* **PROBLEM STATEMENT**
Your answer must be the exact lines from the one holding "CONNECTION WITH THE" through the final line of the records below, both included, and nothing more.

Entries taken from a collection

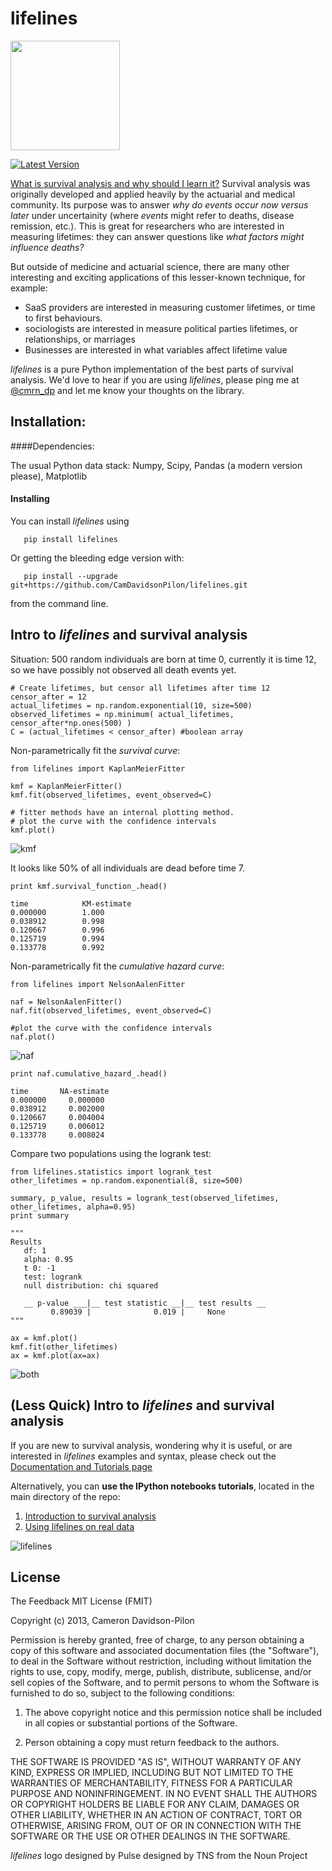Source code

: lifelines
===========
<img src="http://i.imgur.com/pwGRqiR.png" height=175 />

[![Latest Version](https://pypip.in/v/lifelines/badge.png)](https://pypi.python.org/pypi/lifelines/)

[What is survival analysis and why should I learn it?](http://lifelines.readthedocs.org/en/latest/Survival%20Analysis%20intro.html)
 Survival analysis was originally developed and applied heavily by the actuarial and medical community. Its purpose was to answer *why do events occur now versus later* under uncertainity (where *events* might refer to deaths, disease remission, etc.). This is great for researchers who are interested in measuring lifetimes: they can answer questions like *what factors might influence deaths?*

But outside of medicine and actuarial science, there are many other interesting and exciting applications of this 
lesser-known technique, for example:
- SaaS providers are interested in measuring customer lifetimes, or time to first behaviours.
- sociologists are interested in measure political parties lifetimes, or relationships, or marriages
- Businesses are interested in what variables affect lifetime value

*lifelines* is a pure Python implementation of the best parts of survival analysis. We'd love to hear if you are using *lifelines*, please ping me at [@cmrn_dp](https://twitter.com/Cmrn_DP) and let me know your 
thoughts on the library. 

## Installation:


####Dependencies:

The usual Python data stack: Numpy, Scipy, Pandas (a modern version please), Matplotlib

#### Installing

You can install *lifelines* using 
      
       pip install lifelines

Or getting the bleeding edge version with:


       pip install --upgrade git+https://github.com/CamDavidsonPilon/lifelines.git


from the command line. 


## Intro to *lifelines* and survival analysis
    
Situation: 500 random individuals are born at time 0, currently it is time 12, so we have possibly not observed all death events yet.

    # Create lifetimes, but censor all lifetimes after time 12
    censor_after = 12
    actual_lifetimes = np.random.exponential(10, size=500)
    observed_lifetimes = np.minimum( actual_lifetimes, censor_after*np.ones(500) )
    C = (actual_lifetimes < censor_after) #boolean array

Non-parametrically fit the *survival curve*:

    from lifelines import KaplanMeierFitter

    kmf = KaplanMeierFitter()
    kmf.fit(observed_lifetimes, event_observed=C) 

    # fitter methods have an internal plotting method.
    # plot the curve with the confidence intervals
    kmf.plot()

![kmf](http://i.imgur.com/zQquwJRl.png)

It looks like 50% of all individuals are dead before time 7.

    print kmf.survival_function_.head()

    time            KM-estimate
    0.000000        1.000
    0.038912        0.998
    0.120667        0.996
    0.125719        0.994
    0.133778        0.992

Non-parametrically fit the *cumulative hazard curve*:

    from lifelines import NelsonAalenFitter

    naf = NelsonAalenFitter()
    naf.fit(observed_lifetimes, event_observed=C) 

    #plot the curve with the confidence intervals
    naf.plot()

![naf](http://i.imgur.com/mbc5wStl.png)

    print naf.cumulative_hazard_.head()

    time       NA-estimate
    0.000000     0.000000
    0.038912     0.002000
    0.120667     0.004004
    0.125719     0.006012
    0.133778     0.008024

Compare two populations using the logrank test:

    from lifelines.statistics import logrank_test
    other_lifetimes = np.random.exponential(8, size=500)

    summary, p_value, results = logrank_test(observed_lifetimes, other_lifetimes, alpha=0.95)
    print summary

    """
    Results
       df: 1
       alpha: 0.95
       t 0: -1
       test: logrank
       null distribution: chi squared

       __ p-value ___|__ test statistic __|__ test results __
             0.89039 |              0.019 |     None
    """

    ax = kmf.plot()
    kmf.fit(other_lifetimes)
    ax = kmf.plot(ax=ax)
    
![both](http://i.imgur.com/yGmKZr4l.png)

## (Less Quick) Intro to *lifelines* and survival analysis

If you are new to survival analysis, wondering why it is useful, or are interested in *lifelines* examples and syntax,
please check out the [Documentation and Tutorials page](http://lifelines.readthedocs.org/en/latest/index.html)

Alternatively, you can **use the IPython notebooks tutorials**, located in the main directory of the repo:

1. [Introduction to survival analysis](http://nbviewer.ipython.org/github/CamDavidsonPilon/lifelines/blob/master/docs/Survival%20Analysis%20intro.ipynb)
2. [Using lifelines on real data](http://nbviewer.ipython.org/github/CamDavidsonPilon/lifelines/blob/master/docs/Intro%20to%20lifelines.ipynb) 


![lifelines](http://i.imgur.com/QXW71zA.png)


## License

The Feedback MIT License (FMIT) 

Copyright (c) 2013, Cameron Davidson-Pilon

Permission is hereby granted, free of charge, to any person obtaining a copy of
this software and associated documentation files (the "Software"), to deal in
the Software without restriction, including without limitation the rights to
use, copy, modify, merge, publish, distribute, sublicense, and/or sell copies of
the Software, and to permit persons to whom the Software is furnished to do so,
subject to the following conditions:

1. The above copyright notice and this permission notice shall be included in all
copies or substantial portions of the Software.

2. Person obtaining a copy must return feedback to the authors.

THE SOFTWARE IS PROVIDED "AS IS", WITHOUT WARRANTY OF ANY KIND, EXPRESS OR
IMPLIED, INCLUDING BUT NOT LIMITED TO THE WARRANTIES OF MERCHANTABILITY, FITNESS
FOR A PARTICULAR PURPOSE AND NONINFRINGEMENT. IN NO EVENT SHALL THE AUTHORS OR
COPYRIGHT HOLDERS BE LIABLE FOR ANY CLAIM, DAMAGES OR OTHER LIABILITY, WHETHER
IN AN ACTION OF CONTRACT, TORT OR OTHERWISE, ARISING FROM, OUT OF OR IN
CONNECTION WITH THE SOFTWARE OR THE USE OR OTHER DEALINGS IN THE SOFTWARE.


*lifelines* logo designed by Pulse designed by TNS from the Noun Project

* **SOLUTION FOR THIS PROBLEM**
CONNECTION WITH THE SOFTWARE OR THE USE OR OTHER DEALINGS IN THE SOFTWARE.


*lifelines* logo designed by Pulse designed by TNS from the Noun Project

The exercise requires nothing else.